Start of Block
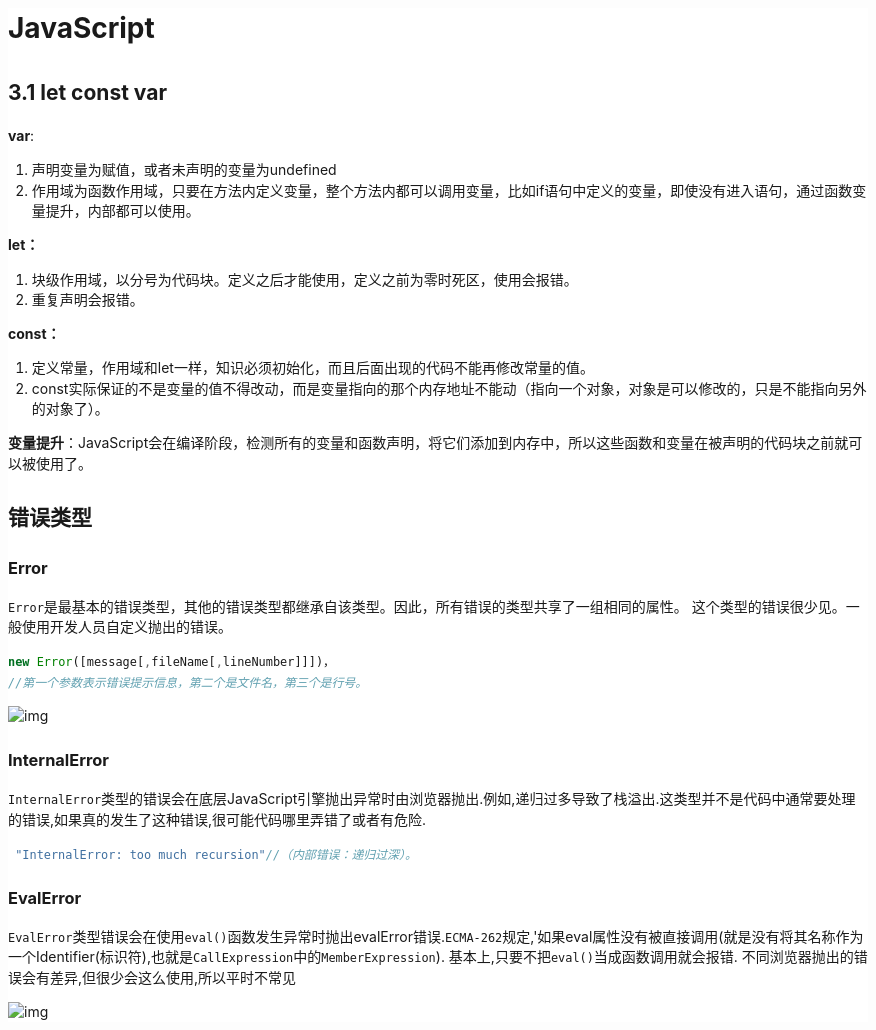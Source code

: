 # JavaScript

## 3.1 let const var

**var**:

1. 声明变量为赋值，或者未声明的变量为undefined
2. 作用域为函数作用域，只要在方法内定义变量，整个方法内都可以调用变量，比如if语句中定义的变量，即使没有进入语句，通过函数变量提升，内部都可以使用。

**let：**

1. 块级作用域，以分号为代码块。定义之后才能使用，定义之前为零时死区，使用会报错。
2. 重复声明会报错。

**const：**

1. 定义常量，作用域和let一样，知识必须初始化，而且后面出现的代码不能再修改常量的值。
2. const实际保证的不是变量的值不得改动，而是变量指向的那个内存地址不能动（指向一个对象，对象是可以修改的，只是不能指向另外的对象了）。

**变量提升**：JavaScript会在编译阶段，检测所有的变量和函数声明，将它们添加到内存中，所以这些函数和变量在被声明的代码块之前就可以被使用了。

## 错误类型

### Error

`Error`是最基本的错误类型，其他的错误类型都继承自该类型。因此，所有错误的类型共享了一组相同的属性。 这个类型的错误很少见。一般使用开发人员自定义抛出的错误。



```jsx
new Error([message[,fileName[,lineNumber]]])，
//第一个参数表示错误提示信息，第二个是文件名，第三个是行号。
```

![img](https:////upload-images.jianshu.io/upload_images/10024246-20c28a74c1b5b06f.png?imageMogr2/auto-orient/strip|imageView2/2/w/901/format/webp)

### InternalError

`InternalError`类型的错误会在底层JavaScript引擎抛出异常时由浏览器抛出.例如,递归过多导致了栈溢出.这类型并不是代码中通常要处理的错误,如果真的发生了这种错误,很可能代码哪里弄错了或者有危险.



```cpp
 "InternalError: too much recursion"//（内部错误：递归过深）。
```

### EvalError

`EvalError`类型错误会在使用`eval()`函数发生异常时抛出evalError错误.`ECMA-262`规定,'如果eval属性没有被直接调用(就是没有将其名称作为一个Identifier(标识符),也就是`CallExpression`中的`MemberExpression`).
 基本上,只要不把`eval()`当成函数调用就会报错.
 不同浏览器抛出的错误会有差异,但很少会这么使用,所以平时不常见

![img](https:////upload-images.jianshu.io/upload_images/10024246-69b47d7ffa9871e2.png?imageMogr2/auto-orient/strip|imageView2/2/w/611/format/webp)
End of Block
### PROBLEM
Lines from the start of the material through the line containing "2. const实际保证的不" are to be restated word for word; no picture may be included.

### SOLUTION TO THIS EXERCISE
Source code

: # JavaScript

## 3.1 let const var

**var**:

1. 声明变量为赋值，或者未声明的变量为undefined
2. 作用域为函数作用域，只要在方法内定义变量，整个方法内都可以调用变量，比如if语句中定义的变量，即使没有进入语句，通过函数变量提升，内部都可以使用。

**let：**

1. 块级作用域，以分号为代码块。定义之后才能使用，定义之前为零时死区，使用会报错。
2. 重复声明会报错。

**const：**

1. 定义常量，作用域和let一样，知识必须初始化，而且后面出现的代码不能再修改常量的值。
2. const实际保证的不是变量的值不得改动，而是变量指向的那个内存地址不能动（指向一个对象，对象是可以修改的，只是不能指向另外的对象了）。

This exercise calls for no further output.